**** Dataset ****

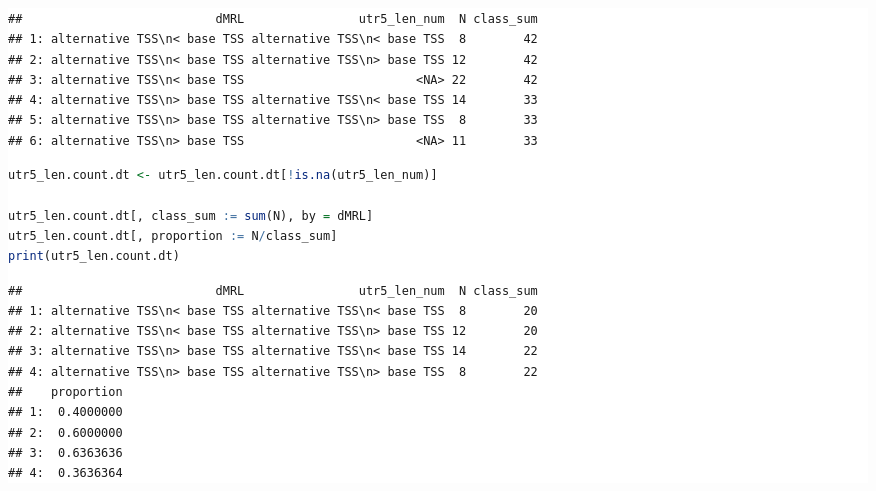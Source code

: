     ##                           dMRL                utr5_len_num  N class_sum
    ## 1: alternative TSS\n< base TSS alternative TSS\n< base TSS  8        42
    ## 2: alternative TSS\n< base TSS alternative TSS\n> base TSS 12        42
    ## 3: alternative TSS\n< base TSS                        <NA> 22        42
    ## 4: alternative TSS\n> base TSS alternative TSS\n< base TSS 14        33
    ## 5: alternative TSS\n> base TSS alternative TSS\n> base TSS  8        33
    ## 6: alternative TSS\n> base TSS                        <NA> 11        33

``` r
utr5_len.count.dt <- utr5_len.count.dt[!is.na(utr5_len_num)]

utr5_len.count.dt[, class_sum := sum(N), by = dMRL]
utr5_len.count.dt[, proportion := N/class_sum]
print(utr5_len.count.dt)
```

    ##                           dMRL                utr5_len_num  N class_sum
    ## 1: alternative TSS\n< base TSS alternative TSS\n< base TSS  8        20
    ## 2: alternative TSS\n< base TSS alternative TSS\n> base TSS 12        20
    ## 3: alternative TSS\n> base TSS alternative TSS\n< base TSS 14        22
    ## 4: alternative TSS\n> base TSS alternative TSS\n> base TSS  8        22
    ##    proportion
    ## 1:  0.4000000
    ## 2:  0.6000000
    ## 3:  0.6363636
    ## 4:  0.3636364
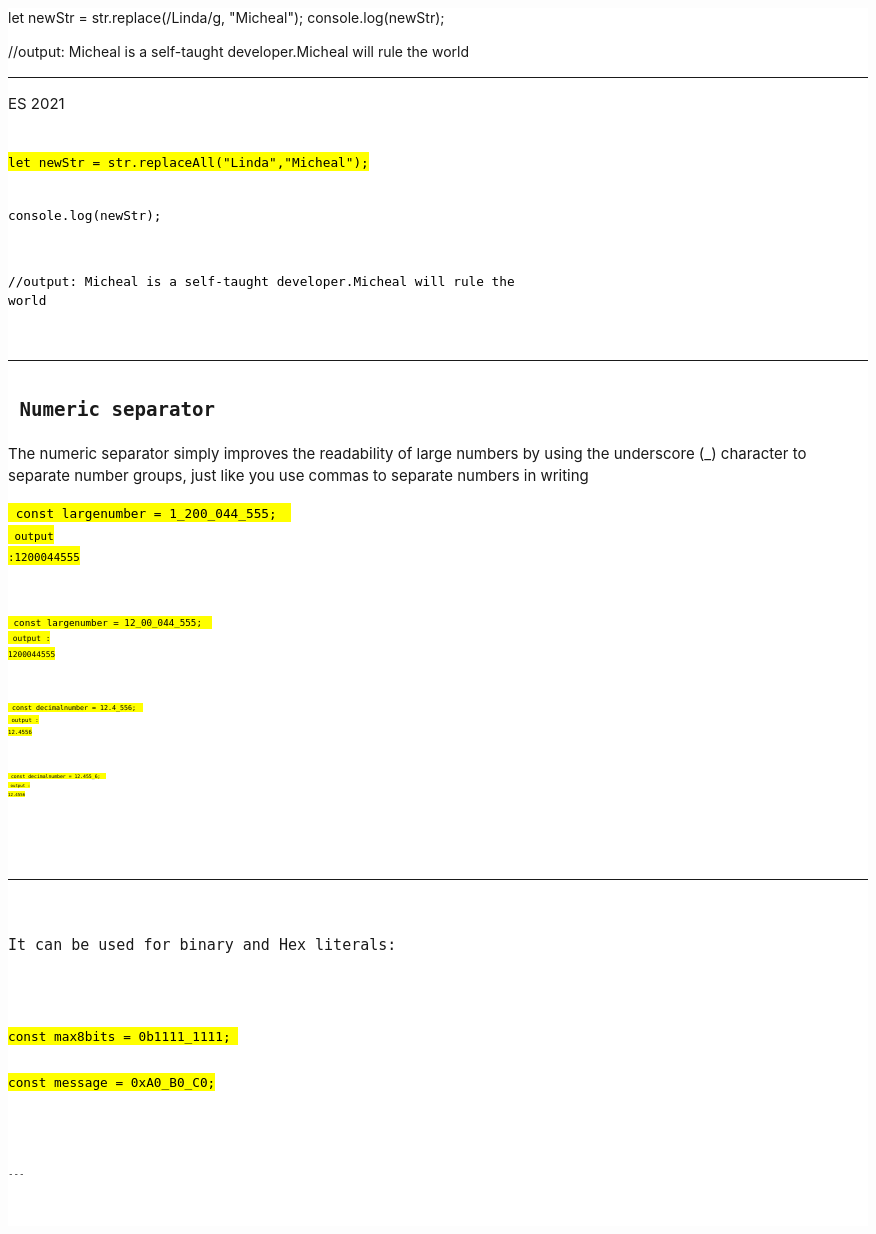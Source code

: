 let newStr = str.replace(/Linda/g, "Micheal");
console.log(newStr);

//output: Micheal is a self-taught developer.Micheal will rule the world
</code>
</mark>

</span>

---

<span style="font-size:15px;">

ES 2021

<span style="font-size:15px;">
<mark>
<code>
let newStr = str.replaceAll("Linda","Micheal");

console.log(newStr);

//output: Micheal is a self-taught developer.Micheal will rule the world

</code>
</mark>
 </span>

---



## <code> Numeric separator </code>

<span style="font-size:15px;">
The numeric separator simply improves the readability of large numbers by using the underscore (_) character to separate number groups, just like you use commas to separate numbers in writing

<mark><code> const largenumber = 1_200_044_555; <code> <br/> output :1200044555</mark>
<br/>

<mark><code> const largenumber = 12_00_044_555; <code> <br/> output : 1200044555</mark>

<mark><code> const decimalnumber = 12.4_556; <code> <br/> output : 12.4556</mark>

<mark><code> const decimalnumber = 12.455_6; <code> <br/> output : 12.4556</mark>

</span>

---

<span style="font-size:15px;">
It can be used for binary and Hex literals: <br/>
<mark>
<code>
const max8bits = 0b1111_1111; <br/>
const message = 0xA0_B0_C0;
</code>
</mark>
</span>
---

****

Task → A faithful copy of all the data above, without its pictures, is the expected result.

Completed exercise →
Source code

:     ##                           dMRL                utr5_len_num  N class_sum
    ## 1: alternative TSS\n< base TSS alternative TSS\n< base TSS  8        42
    ## 2: alternative TSS\n< base TSS alternative TSS\n> base TSS 12        42
    ## 3: alternative TSS\n< base TSS                        <NA> 22        42
    ## 4: alternative TSS\n> base TSS alternative TSS\n< base TSS 14        33
    ## 5: alternative TSS\n> base TSS alternative TSS\n> base TSS  8        33
    ## 6: alternative TSS\n> base TSS                        <NA> 11        33

``` r
utr5_len.count.dt <- utr5_len.count.dt[!is.na(utr5_len_num)]

utr5_len.count.dt[, class_sum := sum(N), by = dMRL]
utr5_len.count.dt[, proportion := N/class_sum]
print(utr5_len.count.dt)
```

    ##                           dMRL                utr5_len_num  N class_sum
    ## 1: alternative TSS\n< base TSS alternative TSS\n< base TSS  8        20
    ## 2: alternative TSS\n< base TSS alternative TSS\n> base TSS 12        20
    ## 3: alternative TSS\n> base TSS alternative TSS\n< base TSS 14        22
    ## 4: alternative TSS\n> base TSS alternative TSS\n> base TSS  8        22
    ##    proportion
    ## 1:  0.4000000
    ## 2:  0.6000000
    ## 3:  0.6363636
    ## 4:  0.3636364
Source code

: let newStr = str.replace(/Linda/g, "Micheal");
console.log(newStr);

//output: Micheal is a self-taught developer.Micheal will rule the world
</code>
</mark>

</span>

---

<span style="font-size:15px;">

ES 2021

<span style="font-size:15px;">
<mark>
<code>
let newStr = str.replaceAll("Linda","Micheal");

console.log(newStr);

//output: Micheal is a self-taught developer.Micheal will rule the world

</code>
</mark>
 </span>

---



## <code> Numeric separator </code>

<span style="font-size:15px;">
The numeric separator simply improves the readability of large numbers by using the underscore (_) character to separate number groups, just like you use commas to separate numbers in writing

<mark><code> const largenumber = 1_200_044_555; <code> <br/> output :1200044555</mark>
<br/>

<mark><code> const largenumber = 12_00_044_555; <code> <br/> output : 1200044555</mark>

<mark><code> const decimalnumber = 12.4_556; <code> <br/> output : 12.4556</mark>

<mark><code> const decimalnumber = 12.455_6; <code> <br/> output : 12.4556</mark>

</span>

---

<span style="font-size:15px;">
It can be used for binary and Hex literals: <br/>
<mark>
<code>
const max8bits = 0b1111_1111; <br/>
const message = 0xA0_B0_C0;
</code>
</mark>
</span>
---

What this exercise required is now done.